Material supplied:
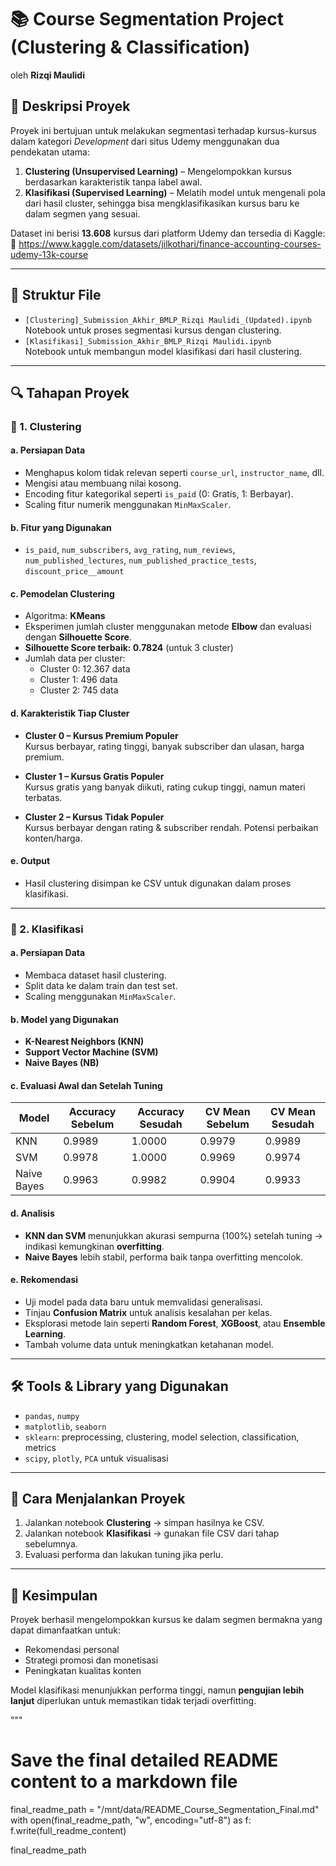 # 📚 Course Segmentation Project (Clustering & Classification)
oleh **Rizqi Maulidi**

## 🧩 Deskripsi Proyek
Proyek ini bertujuan untuk melakukan segmentasi terhadap kursus-kursus dalam kategori *Development* dari situs Udemy menggunakan dua pendekatan utama:
1. **Clustering (Unsupervised Learning)** – Mengelompokkan kursus berdasarkan karakteristik tanpa label awal.
2. **Klasifikasi (Supervised Learning)** – Melatih model untuk mengenali pola dari hasil cluster, sehingga bisa mengklasifikasikan kursus baru ke dalam segmen yang sesuai.

Dataset ini berisi **13.608** kursus dari platform Udemy dan tersedia di Kaggle:
🔗 https://www.kaggle.com/datasets/jilkothari/finance-accounting-courses-udemy-13k-course

---

## 📂 Struktur File
- `[Clustering]_Submission_Akhir_BMLP_Rizqi Maulidi_(Updated).ipynb`  
  Notebook untuk proses segmentasi kursus dengan clustering.
- `[Klasifikasi]_Submission_Akhir_BMLP_Rizqi Maulidi.ipynb`  
  Notebook untuk membangun model klasifikasi dari hasil clustering.

---

## 🔍 Tahapan Proyek

### 🔹 1. Clustering

#### a. Persiapan Data
- Menghapus kolom tidak relevan seperti `course_url`, `instructor_name`, dll.
- Mengisi atau membuang nilai kosong.
- Encoding fitur kategorikal seperti `is_paid` (0: Gratis, 1: Berbayar).
- Scaling fitur numerik menggunakan `MinMaxScaler`.

#### b. Fitur yang Digunakan
- `is_paid`, `num_subscribers`, `avg_rating`, `num_reviews`, `num_published_lectures`, `num_published_practice_tests`, `discount_price__amount`

#### c. Pemodelan Clustering
- Algoritma: **KMeans**
- Eksperimen jumlah cluster menggunakan metode **Elbow** dan evaluasi dengan **Silhouette Score**.
- **Silhouette Score terbaik: 0.7824** (untuk 3 cluster)
- Jumlah data per cluster:
  - Cluster 0: 12.367 data
  - Cluster 1: 496 data
  - Cluster 2: 745 data

#### d. Karakteristik Tiap Cluster
- **Cluster 0 – Kursus Premium Populer**  
  Kursus berbayar, rating tinggi, banyak subscriber dan ulasan, harga premium.

- **Cluster 1 – Kursus Gratis Populer**  
  Kursus gratis yang banyak diikuti, rating cukup tinggi, namun materi terbatas.

- **Cluster 2 – Kursus Tidak Populer**  
  Kursus berbayar dengan rating & subscriber rendah. Potensi perbaikan konten/harga.

#### e. Output
- Hasil clustering disimpan ke CSV untuk digunakan dalam proses klasifikasi.

---

### 🔹 2. Klasifikasi

#### a. Persiapan Data
- Membaca dataset hasil clustering.
- Split data ke dalam train dan test set.
- Scaling menggunakan `MinMaxScaler`.

#### b. Model yang Digunakan
- **K-Nearest Neighbors (KNN)**
- **Support Vector Machine (SVM)**
- **Naive Bayes (NB)**

#### c. Evaluasi Awal dan Setelah Tuning

| Model                        | Accuracy Sebelum | Accuracy Sesudah | CV Mean Sebelum | CV Mean Sesudah |
|-----------------------------|------------------|------------------|------------------|------------------|
| KNN                         | 0.9989           | 1.0000           | 0.9979           | 0.9989           |
| SVM                         | 0.9978           | 1.0000           | 0.9969           | 0.9974           |
| Naive Bayes                 | 0.9963           | 0.9982           | 0.9904           | 0.9933           |

#### d. Analisis
- **KNN dan SVM** menunjukkan akurasi sempurna (100%) setelah tuning → indikasi kemungkinan **overfitting**.
- **Naive Bayes** lebih stabil, performa baik tanpa overfitting mencolok.

#### e. Rekomendasi
- Uji model pada data baru untuk memvalidasi generalisasi.
- Tinjau **Confusion Matrix** untuk analisis kesalahan per kelas.
- Eksplorasi metode lain seperti **Random Forest**, **XGBoost**, atau **Ensemble Learning**.
- Tambah volume data untuk meningkatkan ketahanan model.

---

## 🛠️ Tools & Library yang Digunakan
- `pandas`, `numpy`
- `matplotlib`, `seaborn`
- `sklearn`: preprocessing, clustering, model selection, classification, metrics
- `scipy`, `plotly`, `PCA` untuk visualisasi

---

## 🚀 Cara Menjalankan Proyek
1. Jalankan notebook **Clustering** → simpan hasilnya ke CSV.
2. Jalankan notebook **Klasifikasi** → gunakan file CSV dari tahap sebelumnya.
3. Evaluasi performa dan lakukan tuning jika perlu.

---

## 📌 Kesimpulan
Proyek berhasil mengelompokkan kursus ke dalam segmen bermakna yang dapat dimanfaatkan untuk:
- Rekomendasi personal
- Strategi promosi dan monetisasi
- Peningkatan kualitas konten

Model klasifikasi menunjukkan performa tinggi, namun **pengujian lebih lanjut** diperlukan untuk memastikan tidak terjadi overfitting.

"""

# Save the final detailed README content to a markdown file
final_readme_path = "/mnt/data/README_Course_Segmentation_Final.md"
with open(final_readme_path, "w", encoding="utf-8") as f:
    f.write(full_readme_content)

final_readme_path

Task instructions:
From the line that contains "## 📌 Kesimpulan" down to the last line above, print each line exactly as it appears.

Finished task:
## 📌 Kesimpulan
Proyek berhasil mengelompokkan kursus ke dalam segmen bermakna yang dapat dimanfaatkan untuk:
- Rekomendasi personal
- Strategi promosi dan monetisasi
- Peningkatan kualitas konten

Model klasifikasi menunjukkan performa tinggi, namun **pengujian lebih lanjut** diperlukan untuk memastikan tidak terjadi overfitting.

"""

# Save the final detailed README content to a markdown file
final_readme_path = "/mnt/data/README_Course_Segmentation_Final.md"
with open(final_readme_path, "w", encoding="utf-8") as f:
    f.write(full_readme_content)

final_readme_path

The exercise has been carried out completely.